Digitally Typesetting Rare, Ancient and Esoteric Chinese Characters
The short answer
Install the BabelStone Han font, which supports “57,000 Han characters… [and] includes many rare or archaic characters that are not found in most CJK fonts” on your computer. Then look up the character on Unicode’s Unihan Database Lookup website (using the Stroke-Radical Index) and copy-and-paste it from there.
Update: Andrew West, the maintainer of BabelStone Han font, wrote in and pointed out that it is quicker to find the character by opening BabelStone Han’s IDS (Ideographic Description Sequences) text file in a web browser or text editor, and running a search using the type-able parts of the character.
How we got here: the back story
I met scholar and translator Clement Tong at the Translating Hong Kong 2 symposium recently, and he had a pressing request for the designers in the room. He wanted us to find a way to make it possible to typeset (i.e. type and print) a set of very rare, but historically significant, Chinese characters. These esoteric characters appear in his research on the earliest Chinese-language Bibles, which, as his article in Christianity Today points out, date back to the early 18th and 19th centuries.
As a designer, I knew that the answer to his request actually consists of two parts:
- Is there a Unicode code point for these characters? I.e. is there a piece of computer code that allows the seldomly-used Chinese characters to be typed (or, more likely than not, copied-and-pasted like a symbol)?

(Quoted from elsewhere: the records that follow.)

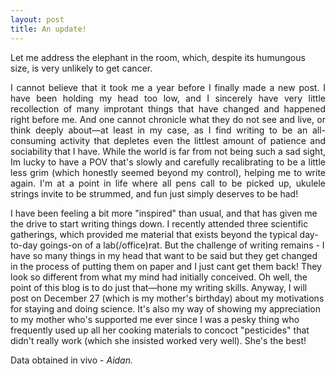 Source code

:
 ```yaml
---
layout: post
title: An update!
---
```


<p align="justify">
  
Let me address the elephant in the room, which, despite its humungous size, is very unlikely to get cancer.
</p>
<p align="justify">
I cannot believe that it took me a year before I finally made a new post. I have been holding my head too low, and I sincerely have very little recollection of many improtant things that have changed and happened right before me. And one cannot chronicle what they do not see and live, or think deeply about—at least in my case, as I find writing to be an all-consuming activity that depletes even the littlest amount of patience and sociability that I have. While the world is far from not being such a sad sight, Im lucky to have a POV that's slowly and carefully recalibrating to be a little less grim (which honestly seemed beyond my control), helping me to write again.  I'm at a point in life where all pens call to be picked up, ukulele strings invite to be strummed, and fun just simply deserves to be had!
</p>
<p align="justify">

I have been feeling a bit more "inspired" than usual, and that has given me the drive to start writing things down.  I recently attended three scientific gatherings, which provided me material that exists beyond the typical day-to-day goings-on of a lab(/office)rat. But the challenge of writing remains - I have so many things in my head that want to be said but they get changed in the process of putting them on paper and I just cant get them back! They look so different from what my mind had initially conceived. Oh well, the point of this blog is to do just that—hone my writing skills. Anyway, I will post on December 27 (which is my mother's birthday) about my motivations for staying and doing science. It's also my way of showing my appreciation to my mother who's supported me ever since I was a pesky thing who frequently used up all her cooking materials to concoct "pesticides" that didn't really work (which she insisted worked very well). She's the best!

<p> Data obtained in vivo - <em> Aidan. </em> </p>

- If so, is there a font that will display these characters? I.e. is there a Chinese font with a wide-enough character set that will display the seldomly-used character?
I asked Clement for a sample of some characters that he had been, until now, unable to typeset, and he sent me the following examples (also from the Christianity Today article):
- [口撒]
- [口所]
- [口瓦]
They are written with square brackets to indicate that the two characters are supposed to be combined into one. For example, using this notation, the character for the sound of laughter, 哈, would be written as [口合].
How we got here: the answer explained
The first thing I did was download the BabelStone Han font, “a free Unicode CJK font with over 57,000 Han characters (hanzi, kanji, hanja), and 62,061 Unicode characters in total… includes many rare or archaic characters that are not found in most CJK fonts, as well as many characters used for the scholarly transcription of Early Chinese texts written on bone, bronze, wood, bamboo, and silk.” The font is free courtesy of BabelStone, who are building on top of previous work done by Taiwanese type foundry Arphic.
Then I installed the font on my computer. (Here are the instructions for macOS and Windows 10/11.) I didn’t bother trying to install them on my mobile devices, since that process requires complicated third-party apps. With the font installed, my computer was now able to display many more Chinese characters.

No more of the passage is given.